- Born: Angayuqaq Oscar Kawagley November 8, 1934 Bethel, Alaska, U.S.
- Died: April 24, 2011 (aged 76) Fairbanks, Alaska, U.S.
- Occupations: Actor, teacher, anthropologist

= Oscar Kawagley =

American actor and anthropologist (1934–2011)

Angayuqaq Oscar Kawagley (November 8, 1934 – April 24, 2011), best known as Oscar Kawagley, was a Yup'ik anthropologist, teacher and actor from Alaska. He was an associate professor of education at the University of Alaska, Fairbanks until his death in 2011. The Anchorage Daily News described him as "one of (Alaska's) most influential teachers and thinkers".

== Biography ==

=== Early life ===
Born in Mamterilleq, which is now known as Bethel. Kawagley lost his parents at a young age. Due to the loss of his parents, Kawagley was raised by his grandmother, Matilda Oscar.

=== Personal life ===
Kawagley was formerly married to Dolores Kawagley. He was also married to Anna Northway. Kawagley had 4 children: Sherry L. Colley, Sandra L. Haviland, Oscar K. Kawagley, and Tamaree D. Kawagley.

As of 2011, Kawagley had 10 grandchildren and five great-grandchildren.

=== Death ===
Kawagley died of renal cancer in Fairbanks, Alaska, in 2011 at the age of 76. His ashes were scattered after his cremation.

== Education ==
It is reported that Kawagley was the first Yupiaq to graduate from high school in Bethel, Alaska.

In 1958, Kawagley earned a Bachelor of Education (B.Ed.) from the University of Alaska Fairbanks (UAF). In 1968, he earned a Master's of Education (M.Ed.) from UAF. He then earned a superintendent certification (Ed. S) in 1987 from the UAF. He also has a Doctorate in Philosophy (Ph.D.) from the University of British Columbia in social and educational studies.

== Career ==

Kawagley's 1995 book A Yupiaq Worldview: a Pathway to Ecology and Spirit was an attempt to reconcile indigenous and Western worldviews from an indigenous perspective and was an important contribution to the field of ethnoecology. In the book, he developed the concept of "indigenous methodology", explaining how Western science can benefit from native ways of understanding and vice versa.

Before attaining his four university degrees, Kawagley served in the military as a Lieutenant in the U.S. Army Medical Service Corps.

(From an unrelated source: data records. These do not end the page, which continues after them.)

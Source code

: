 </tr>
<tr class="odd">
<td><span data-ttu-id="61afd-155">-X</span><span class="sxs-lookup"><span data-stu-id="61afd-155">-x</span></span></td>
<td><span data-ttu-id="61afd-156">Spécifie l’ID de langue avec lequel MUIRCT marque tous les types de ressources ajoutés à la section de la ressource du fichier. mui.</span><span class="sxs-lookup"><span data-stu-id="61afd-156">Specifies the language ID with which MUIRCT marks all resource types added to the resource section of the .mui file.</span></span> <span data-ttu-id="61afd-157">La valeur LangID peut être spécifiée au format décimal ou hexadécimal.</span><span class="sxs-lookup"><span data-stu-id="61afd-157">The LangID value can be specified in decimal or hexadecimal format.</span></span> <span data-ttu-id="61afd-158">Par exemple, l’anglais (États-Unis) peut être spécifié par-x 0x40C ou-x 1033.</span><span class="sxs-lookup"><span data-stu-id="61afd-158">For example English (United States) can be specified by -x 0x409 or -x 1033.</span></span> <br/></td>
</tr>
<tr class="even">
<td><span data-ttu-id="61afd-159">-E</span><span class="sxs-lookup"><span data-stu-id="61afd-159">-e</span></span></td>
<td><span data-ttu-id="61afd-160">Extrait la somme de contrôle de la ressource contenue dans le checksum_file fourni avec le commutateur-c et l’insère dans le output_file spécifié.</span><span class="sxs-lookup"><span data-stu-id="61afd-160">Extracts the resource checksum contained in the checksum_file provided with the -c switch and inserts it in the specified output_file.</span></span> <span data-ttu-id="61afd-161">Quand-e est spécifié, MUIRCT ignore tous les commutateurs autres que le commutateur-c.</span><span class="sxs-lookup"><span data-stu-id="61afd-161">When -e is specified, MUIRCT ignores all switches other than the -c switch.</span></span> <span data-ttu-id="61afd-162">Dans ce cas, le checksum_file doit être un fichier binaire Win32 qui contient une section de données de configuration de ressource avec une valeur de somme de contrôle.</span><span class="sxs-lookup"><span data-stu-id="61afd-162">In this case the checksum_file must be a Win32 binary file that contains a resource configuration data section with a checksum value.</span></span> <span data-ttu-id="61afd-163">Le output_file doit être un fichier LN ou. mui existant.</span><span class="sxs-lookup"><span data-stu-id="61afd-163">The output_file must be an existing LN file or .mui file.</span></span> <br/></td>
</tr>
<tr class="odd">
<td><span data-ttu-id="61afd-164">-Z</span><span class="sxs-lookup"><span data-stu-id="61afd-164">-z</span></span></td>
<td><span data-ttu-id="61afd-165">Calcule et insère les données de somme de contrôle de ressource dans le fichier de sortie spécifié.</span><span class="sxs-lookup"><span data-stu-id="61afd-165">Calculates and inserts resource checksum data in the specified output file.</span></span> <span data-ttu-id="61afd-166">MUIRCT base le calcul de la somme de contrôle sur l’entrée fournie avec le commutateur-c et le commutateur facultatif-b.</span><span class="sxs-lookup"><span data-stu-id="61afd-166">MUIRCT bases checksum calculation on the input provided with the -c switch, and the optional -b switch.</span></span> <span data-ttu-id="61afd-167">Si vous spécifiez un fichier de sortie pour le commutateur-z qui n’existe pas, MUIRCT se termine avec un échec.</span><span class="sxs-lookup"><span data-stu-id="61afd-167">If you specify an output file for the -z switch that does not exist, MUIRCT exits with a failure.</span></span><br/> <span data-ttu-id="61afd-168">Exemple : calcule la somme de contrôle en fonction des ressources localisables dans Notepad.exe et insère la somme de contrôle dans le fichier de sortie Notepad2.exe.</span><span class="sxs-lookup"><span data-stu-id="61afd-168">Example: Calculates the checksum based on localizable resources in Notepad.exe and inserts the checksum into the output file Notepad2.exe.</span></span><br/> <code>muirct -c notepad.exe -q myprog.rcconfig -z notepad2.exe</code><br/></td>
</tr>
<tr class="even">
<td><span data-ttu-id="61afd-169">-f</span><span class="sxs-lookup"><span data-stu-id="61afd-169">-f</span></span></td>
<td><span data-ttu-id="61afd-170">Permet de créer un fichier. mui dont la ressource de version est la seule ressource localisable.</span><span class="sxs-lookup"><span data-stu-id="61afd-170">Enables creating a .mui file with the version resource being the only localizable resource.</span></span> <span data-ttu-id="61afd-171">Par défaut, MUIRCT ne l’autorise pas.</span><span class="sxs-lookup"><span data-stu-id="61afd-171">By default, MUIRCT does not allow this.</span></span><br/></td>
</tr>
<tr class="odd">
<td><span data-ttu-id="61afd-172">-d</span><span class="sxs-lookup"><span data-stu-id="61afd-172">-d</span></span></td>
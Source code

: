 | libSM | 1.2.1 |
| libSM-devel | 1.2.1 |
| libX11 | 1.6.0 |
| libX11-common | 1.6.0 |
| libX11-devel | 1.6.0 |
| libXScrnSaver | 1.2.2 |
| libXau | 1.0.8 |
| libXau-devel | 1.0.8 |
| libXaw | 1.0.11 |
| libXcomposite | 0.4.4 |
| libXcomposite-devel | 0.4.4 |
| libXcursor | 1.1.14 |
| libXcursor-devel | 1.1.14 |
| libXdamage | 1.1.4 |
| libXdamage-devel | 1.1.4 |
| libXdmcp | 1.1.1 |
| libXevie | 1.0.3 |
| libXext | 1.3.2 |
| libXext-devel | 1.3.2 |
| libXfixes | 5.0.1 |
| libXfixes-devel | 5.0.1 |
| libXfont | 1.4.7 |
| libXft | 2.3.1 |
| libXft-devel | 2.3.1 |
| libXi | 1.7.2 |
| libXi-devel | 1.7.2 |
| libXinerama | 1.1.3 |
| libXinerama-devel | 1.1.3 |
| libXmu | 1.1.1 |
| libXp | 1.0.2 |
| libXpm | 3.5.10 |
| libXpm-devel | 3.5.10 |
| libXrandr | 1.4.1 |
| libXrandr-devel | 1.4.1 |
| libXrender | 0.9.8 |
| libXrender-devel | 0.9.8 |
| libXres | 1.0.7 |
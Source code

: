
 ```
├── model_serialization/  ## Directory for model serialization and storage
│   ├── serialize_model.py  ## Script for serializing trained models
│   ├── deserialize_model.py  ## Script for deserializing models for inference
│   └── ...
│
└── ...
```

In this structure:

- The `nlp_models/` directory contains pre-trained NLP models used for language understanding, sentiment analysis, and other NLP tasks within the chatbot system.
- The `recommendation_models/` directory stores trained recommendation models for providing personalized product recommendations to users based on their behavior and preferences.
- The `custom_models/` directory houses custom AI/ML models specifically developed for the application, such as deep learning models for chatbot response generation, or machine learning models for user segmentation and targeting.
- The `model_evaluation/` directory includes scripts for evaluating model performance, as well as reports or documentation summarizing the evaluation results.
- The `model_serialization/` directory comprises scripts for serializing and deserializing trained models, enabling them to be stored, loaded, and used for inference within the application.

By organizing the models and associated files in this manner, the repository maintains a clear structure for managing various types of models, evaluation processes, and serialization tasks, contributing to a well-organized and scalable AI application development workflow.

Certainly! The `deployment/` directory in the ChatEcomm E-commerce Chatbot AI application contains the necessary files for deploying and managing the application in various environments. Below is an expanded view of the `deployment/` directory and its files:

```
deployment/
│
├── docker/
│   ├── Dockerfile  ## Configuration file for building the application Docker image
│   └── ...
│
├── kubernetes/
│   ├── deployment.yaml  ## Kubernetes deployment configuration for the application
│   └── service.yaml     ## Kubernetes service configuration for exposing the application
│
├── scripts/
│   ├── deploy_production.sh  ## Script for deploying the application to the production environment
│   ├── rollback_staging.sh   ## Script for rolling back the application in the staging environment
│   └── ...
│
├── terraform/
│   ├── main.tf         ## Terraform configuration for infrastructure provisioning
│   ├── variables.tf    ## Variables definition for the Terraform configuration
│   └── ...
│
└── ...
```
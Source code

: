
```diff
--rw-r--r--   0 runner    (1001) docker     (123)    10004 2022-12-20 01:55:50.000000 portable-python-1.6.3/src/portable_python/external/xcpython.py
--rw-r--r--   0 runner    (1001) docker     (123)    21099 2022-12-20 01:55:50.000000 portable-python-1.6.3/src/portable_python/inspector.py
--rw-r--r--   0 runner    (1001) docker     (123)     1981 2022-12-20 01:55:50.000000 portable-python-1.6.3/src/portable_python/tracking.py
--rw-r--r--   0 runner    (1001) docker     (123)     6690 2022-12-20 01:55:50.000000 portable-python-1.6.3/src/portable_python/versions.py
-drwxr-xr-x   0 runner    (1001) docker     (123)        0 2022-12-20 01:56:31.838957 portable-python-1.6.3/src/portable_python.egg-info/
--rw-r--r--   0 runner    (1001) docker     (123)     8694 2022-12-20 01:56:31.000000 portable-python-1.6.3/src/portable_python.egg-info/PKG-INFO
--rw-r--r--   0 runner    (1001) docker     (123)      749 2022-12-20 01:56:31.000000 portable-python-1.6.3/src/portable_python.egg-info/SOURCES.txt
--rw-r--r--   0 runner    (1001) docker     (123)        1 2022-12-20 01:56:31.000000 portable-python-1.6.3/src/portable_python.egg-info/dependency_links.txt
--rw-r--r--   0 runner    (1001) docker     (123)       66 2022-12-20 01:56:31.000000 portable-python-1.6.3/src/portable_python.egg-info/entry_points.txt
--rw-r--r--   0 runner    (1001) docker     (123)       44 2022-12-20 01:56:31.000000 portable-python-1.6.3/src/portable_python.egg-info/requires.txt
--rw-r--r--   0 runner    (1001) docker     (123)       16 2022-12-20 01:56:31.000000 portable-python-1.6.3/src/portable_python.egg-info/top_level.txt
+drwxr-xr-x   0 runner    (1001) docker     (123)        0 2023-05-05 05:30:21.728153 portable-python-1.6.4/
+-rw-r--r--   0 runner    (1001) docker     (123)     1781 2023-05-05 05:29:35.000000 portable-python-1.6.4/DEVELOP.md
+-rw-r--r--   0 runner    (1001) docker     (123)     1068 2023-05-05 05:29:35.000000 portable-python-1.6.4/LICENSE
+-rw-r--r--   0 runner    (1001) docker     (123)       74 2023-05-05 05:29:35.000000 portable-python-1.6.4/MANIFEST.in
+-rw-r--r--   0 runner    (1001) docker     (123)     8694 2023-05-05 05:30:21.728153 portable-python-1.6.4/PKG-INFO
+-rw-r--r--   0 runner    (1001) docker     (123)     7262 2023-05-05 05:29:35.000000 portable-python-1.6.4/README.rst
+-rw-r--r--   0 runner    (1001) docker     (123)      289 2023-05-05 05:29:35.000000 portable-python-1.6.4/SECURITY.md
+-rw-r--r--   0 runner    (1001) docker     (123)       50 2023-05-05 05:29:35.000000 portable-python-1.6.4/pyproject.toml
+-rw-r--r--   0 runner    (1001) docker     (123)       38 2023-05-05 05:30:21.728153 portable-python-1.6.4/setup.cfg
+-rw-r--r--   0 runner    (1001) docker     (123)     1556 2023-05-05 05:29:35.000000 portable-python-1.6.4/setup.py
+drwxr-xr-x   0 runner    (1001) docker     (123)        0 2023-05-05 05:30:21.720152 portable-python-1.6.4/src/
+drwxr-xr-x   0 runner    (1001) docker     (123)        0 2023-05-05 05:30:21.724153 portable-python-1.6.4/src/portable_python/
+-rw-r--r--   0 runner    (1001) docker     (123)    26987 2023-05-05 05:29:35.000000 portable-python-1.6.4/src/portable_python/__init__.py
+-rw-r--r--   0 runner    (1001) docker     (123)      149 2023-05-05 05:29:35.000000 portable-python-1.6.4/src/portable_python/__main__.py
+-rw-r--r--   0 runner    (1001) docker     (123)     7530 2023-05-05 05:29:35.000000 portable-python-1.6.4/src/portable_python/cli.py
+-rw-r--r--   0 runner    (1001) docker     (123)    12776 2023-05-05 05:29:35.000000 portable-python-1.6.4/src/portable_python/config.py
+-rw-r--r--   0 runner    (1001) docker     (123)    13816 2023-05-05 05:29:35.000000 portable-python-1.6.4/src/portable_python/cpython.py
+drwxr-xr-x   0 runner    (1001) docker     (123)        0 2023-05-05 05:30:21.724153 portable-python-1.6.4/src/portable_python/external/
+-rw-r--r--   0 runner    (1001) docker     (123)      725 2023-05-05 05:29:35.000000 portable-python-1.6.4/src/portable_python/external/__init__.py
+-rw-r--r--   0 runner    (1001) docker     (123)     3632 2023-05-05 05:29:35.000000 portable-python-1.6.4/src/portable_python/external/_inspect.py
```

Known as the first Yupiaq to become a teacher, Kawagley also had a career teaching in K-12 schools in Alaska.

Kawagley was also briefly the president of the Calista Corporation in Anchorage, Alaska, from 1977 to 1981.

After becoming an assistant professor at UAF in 1986, he taught courses in Cross-Cultural Studies and Education.

Kawagley served as co-director of the Alaska Rural Systemic Initiative. He also served as co-director of the Alaska Native Knowledge Network.

He held film and television roles. He performed in the film Salmonberries, appeared in the television show Northern Exposure, and contributed his voice to the elderly Denahi in the 2003 Disney film Brother Bear.

==Publications==

=== Books ===
- Kawagley, A. O. (2006). A Yupiaq Worldview: A Pathway to Ecology and Spirit. United States: Waveland Press.
- Barnhardt, R., & Kawagley, A. O. (2010). Alaska native education: Views from within. Alaska Native Knowledge Network, Center for Cross-Cultural Studies, University of Alaska Fairbanks.
- Barnhardt, R., & Kawagley, A. O. (2011). Sharing our pathways: Native perspectives on education in Alaska. Alaska Native Knowledge Network, Center for Cross-Cultural Studies.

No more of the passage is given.